Il provvedimento fissa le condizioni armonizzate per la commercializzazione e la marcatura dei prodotti da costruzione garantendo che il fabbricante abbia eseguito i controlli standard - durante le fasi sia di progettazione sia di fabbricazione - sulle materie prime, sul processo produttivo e sui requisiti del prodotto finito.

In questi mesi le domande da parte di aziende, consulenti, tecnici, direttori dei lavori, collaudatori sono state numerose e ICMQ è a disposizione per fornire chiarimenti pubblicati sul sito (http://www.icmq.it/faq.php).
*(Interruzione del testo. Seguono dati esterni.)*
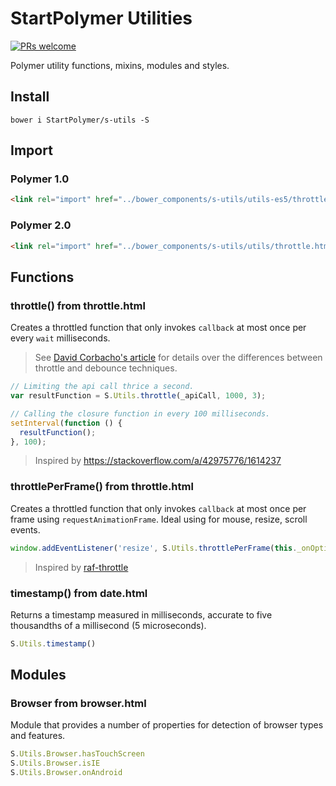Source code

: # StartPolymer Utilities

[![PRs welcome](https://img.shields.io/badge/PRs-welcome-brightgreen.svg)](https://help.github.com/articles/about-pull-requests/)

Polymer utility functions, mixins, modules and styles.

## Install

`bower i StartPolymer/s-utils -S`

## Import

### Polymer 1.0

```html
<link rel="import" href="../bower_components/s-utils/utils-es5/throttle.html">
```

### Polymer 2.0

```html
<link rel="import" href="../bower_components/s-utils/utils/throttle.html">
```

## Functions

### throttle() from throttle.html

Creates a throttled function that only invokes `callback` at most once per every `wait` milliseconds.

> See [David Corbacho's article](https://css-tricks.com/debouncing-throttling-explained-examples/)
for details over the differences between throttle and debounce techniques.

```js
// Limiting the api call thrice a second.
var resultFunction = S.Utils.throttle(_apiCall, 1000, 3);

// Calling the closure function in every 100 milliseconds.
setInterval(function () {
  resultFunction();
}, 100);
```

> Inspired by https://stackoverflow.com/a/42975776/1614237

### throttlePerFrame() from throttle.html

Creates a throttled function that only invokes `callback` at most once per frame using `requestAnimationFrame`.
Ideal using for mouse, resize, scroll events.

```js
window.addEventListener('resize', S.Utils.throttlePerFrame(this._onOptimizedResize));
```

> Inspired by [raf-throttle](https://github.com/wuct/raf-throttle)

### timestamp() from date.html

Returns a timestamp measured in milliseconds, accurate to five thousandths of a millisecond (5 microseconds).

```js
S.Utils.timestamp()
```

## Modules

### Browser from browser.html

Module that provides a number of properties for detection of browser types and features.

```js
S.Utils.Browser.hasTouchScreen
S.Utils.Browser.isIE
S.Utils.Browser.onAndroid
```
Il Regolamento risulta fondamentale anche per l’introduzione del requisito che riguarda l’utilizzo sostenibile delle risorse naturali secondo cui le opere di costruzione devono essere concepite, realizzate e demolite in modo che l’uso delle risorse naturali garantisca in particolare: il riutilizzo o la riciclabilità delle opere di costruzione, dei loro materiali e delle loro parti anche dopo la demolizione; la durabilità nel tempo delle opere di costruzione; l’uso, nelle opere di costruzione, di materie prime e secondarie ecologicamente compatibili.